Between 2009 and 2011, Omagine had a Stand-By Equity Distribution Agreement with an affiliate of YA (the “2009 SEDA”). Omagine and YA were parties to a second Stand-By Equity Distribution Agreement (the “2011 SEDA”) which was terminated on July 21, 2014. The 2009 SEDA and the 2011 SEDA are collectively referred to herein as the “Prior SEDAs”.

On April 22, 2014, Omagine and YA entered into a new Standby Equity Distribution Agreement which was amended on October 10, 2014 (the “2014 SEDA”). The 2014 SEDA is generally on the same terms as the 2011 SEDA.

Since the DA is now signed, any use by Omagine of the 2014 SEDA will be guided by several factors, including but not limited to: (i) the availability and cost of alternative financing, (ii) our ability to rapidly access required financing, (iii) the liquidity and market price of our Common Stock, (iv) the exercise, if any, of Warrants, (v) the likelihood (or actuality) of the success of our present efforts to arrange (a) new Equity Sales into Omagine and (b) new Equity Sales or Debt Facilities for LLC, (vi) the likelihood (or actuality) of LLC having the financial capacity to pay Omagine the $10 million Success Fee and the Pre-Development Expense Amount in excess of $9 million. (See: “Warrants, Financial Advisor, and The Shareholder Agreement / LLC Capital Structure, Pre-Development Expenses / Success Fee”, above), and (vii) our then current cash requirements.

Because the market for our Common Stock has historically exhibited low liquidity levels, we may not be able to take full advantage of the 2014 SEDA if such liquidity levels do not improve as a result of the continuing execution of the Omagine Project. If the market for our Common Shares is exhibiting low liquidity levels at the time we give YA an Advance Notice (a “Put”) and if YA sells Common Shares into the public market during the five Trading Day Pricing Period subsequent to our Put (as is YA’s customary practice), it is likely that the price of our Common Shares will decline. Any such price decline will immediately increase the number of Common Shares we would otherwise be required absent such price decline to deliver to YA subsequent to the Pricing Period in satisfaction of such Put. If this pattern continued to happen with subsequent Puts by us, it is likely that we would issue and sell to YA the maximum 3,000,000 shares available under the 2014 SEDA before reaching the aggregate sales price of $5 million available under the 2014 SEDA.

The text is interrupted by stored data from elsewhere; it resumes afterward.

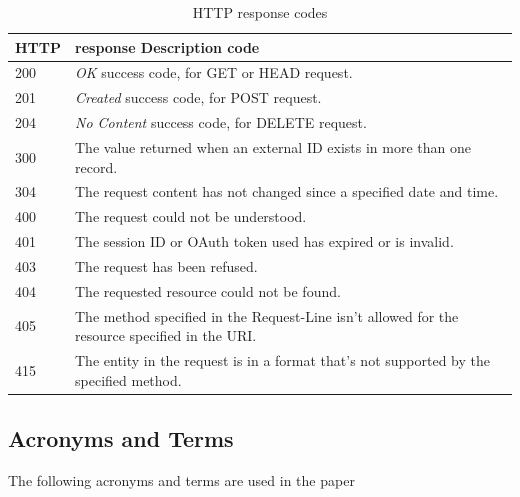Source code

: \documentclass[10pt]{article}
\begin{document}
\begin{table}[!h]
\caption{HTTP response codes}
\begin{tabular}{p{1cm}p{15cm}}
HTTP & response Description code \\
\hline
200 & {\it OK} success code, for GET or HEAD request. \\
201 & {\it Created} success code, for POST request. \\
204 & {\it No Content} success code, for DELETE request. \\
300 & The value returned when an external ID exists in more than one
      record. \\
304 & The request content has not changed since a specified date and
      time. \\
400 & The request could not be understood. \\
401 & The session ID or OAuth token used has expired or is invalid. \\
403 & The request has been refused. \\
404 & The requested resource could not be found. \\
405 & The method specified in the Request-Line isn’t allowed for the
      resource specified in the URI. \\
415 & The entity in the request is in a format that’s not supported by
      the specified method. \\
\end{tabular}
\end{table}






\subsection{Acronyms and Terms}

The following acronyms and terms are used in the paper
\end{document}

LLC is now obligated to design, develop and construct the $2.5 billion Omagine Project. Given the size and scope of the Omagine Project, it is expected that LLC will require a minimum of $350 million (possibly up to $500 million) of Syndicated Project Financing over various times during the next 4 to 5 years. This Syndicated Project Financing requirement will not be addressed by utilizing the 2014 SEDA (See “Financial Advisor”, above). Notwithstanding that fact, the Company expects to have substantial and rapidly forthcoming working capital requirements other than the Syndicated Project Financing.

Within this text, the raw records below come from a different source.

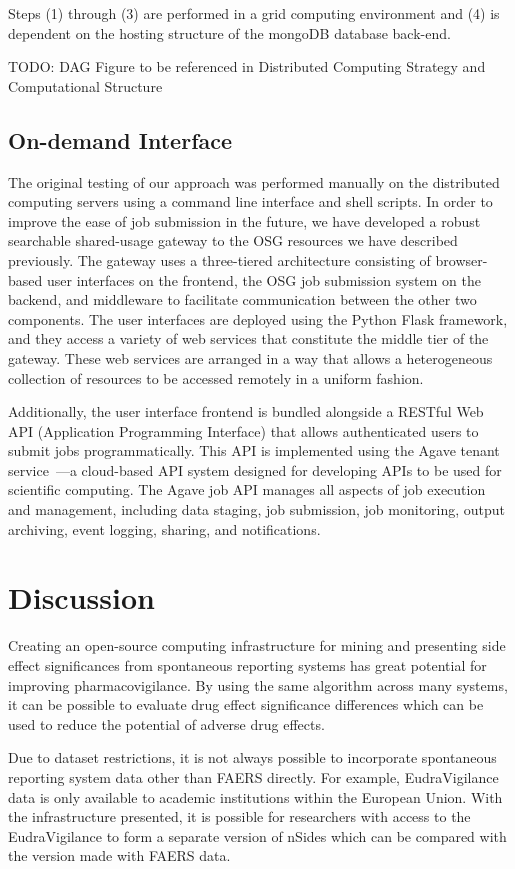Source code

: \documentclass{ws-procs11x85}
\begin{document}
Steps (1) through (3) are performed in a grid computing environment
and (4) is dependent on the hosting structure of the mongoDB database
back-end.

TODO: DAG Figure to be referenced in Distributed Computing Strategy
and Computational Structure





\subsection{On-demand Interface}
The original testing of our approach was performed manually on the
distributed computing servers using a command line interface and shell
scripts. In order to improve the ease of job submission in the future,
we have developed a robust searchable shared-usage gateway to the OSG
resources we have described previously. The gateway uses a
three-tiered architecture consisting of browser-based user interfaces
on the frontend, the OSG job submission system on the backend, and
middleware to facilitate communication between the other two
components. The user interfaces are deployed using the Python Flask
framework, and they access a variety of web services that constitute
the middle tier of the gateway. These web services are arranged in a
way that allows a heterogeneous collection of resources to be accessed
remotely in a uniform fashion.

Additionally, the user interface frontend is bundled alongside a
RESTful Web API (Application Programming Interface) that allows
authenticated users to submit jobs programmatically. This API is
implemented using the Agave tenant service~\cite{dooley2012agave}---a
cloud-based API system designed for developing APIs to be used for
scientific computing. The Agave job API manages all aspects of job
execution and management, including data staging, job submission, job
monitoring, output archiving, event logging, sharing, and
notifications.

\section{Discussion}

Creating an open-source computing infrastructure for mining and
presenting side effect significances from spontaneous reporting
systems has great potential for improving pharmacovigilance. By using
the same algorithm across many systems, it can be possible to evaluate
drug effect significance differences which can be used to reduce the
potential of adverse drug effects.

Due to dataset restrictions, it is not always possible to incorporate
spontaneous reporting system data other than FAERS directly.  For
example, EudraVigilance data is only available to academic
institutions within the European Union. With the infrastructure
presented, it is possible for researchers with access to the
EudraVigilance to form a separate version of nSides which can be
compared with the version made with FAERS data.






\end{document}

Given the considerable resources we will be required to bring to bear to execute the Omagine Project, we presently expect that we will fully utilize the entire $5 million amount available to us under the 2014 SEDA. Such use of the 2014 SEDA by us will be guided by the price, liquidity and volatility of our Common Stock as we move forward. We cannot presently predict what other future sources of financing might become available to us to cause us to utilize less than the full $5 million available under the 2014 SEDA and our present assessment is that, we will surely need and will ultimately receive the full $5 million available under the 2014 SEDA. The Prior SEDAs indisputably provided the Company the lifeline needed to achieve the DA signing and the 2014 SEDA will likely provide some of the supplementary working capital the Company will need going forward.

Prior SEDAs

The 2009 SEDA expired in 2011. The 2011 SEDA was due to expire on September 1, 2014 but was terminated on July 21, 2014 by the mutual consent of the parties (See Exhibit 10.11).

In connection with the 2011 SEDA, Omagine filed with the SEC a registration statement (the “2011 SEDA Registration Statement”) on Form S-1 (Commission File No. 333-175168) pursuant to which 3,244,216 Common Shares were registered (including 244,216 Common Shares issued to YA in May and June 2011 in satisfaction of the $300,000 commitment fees due under the 2011 SEDA). Between August 24, 2011 and May 6, 2014, YA purchased 561,690 Common Shares from Omagine under the 2011 SEDA for an aggregate Purchase Price of $835,000 and YA did not thereafter purchase any Common Shares from Omagine under the 2011 SEDA. On July 21, 2014 Omagine filed a post-effective amendment to the 2011 SEDA Registration Statement de-registering the previously registered 2,438,310 Common Shares which were not issued or sold to YA pursuant to the 2011 SEDA. Such post-effective amendment to the 2011 SEDA Registration Statement was declared effective by the SEC on July 25, 2014.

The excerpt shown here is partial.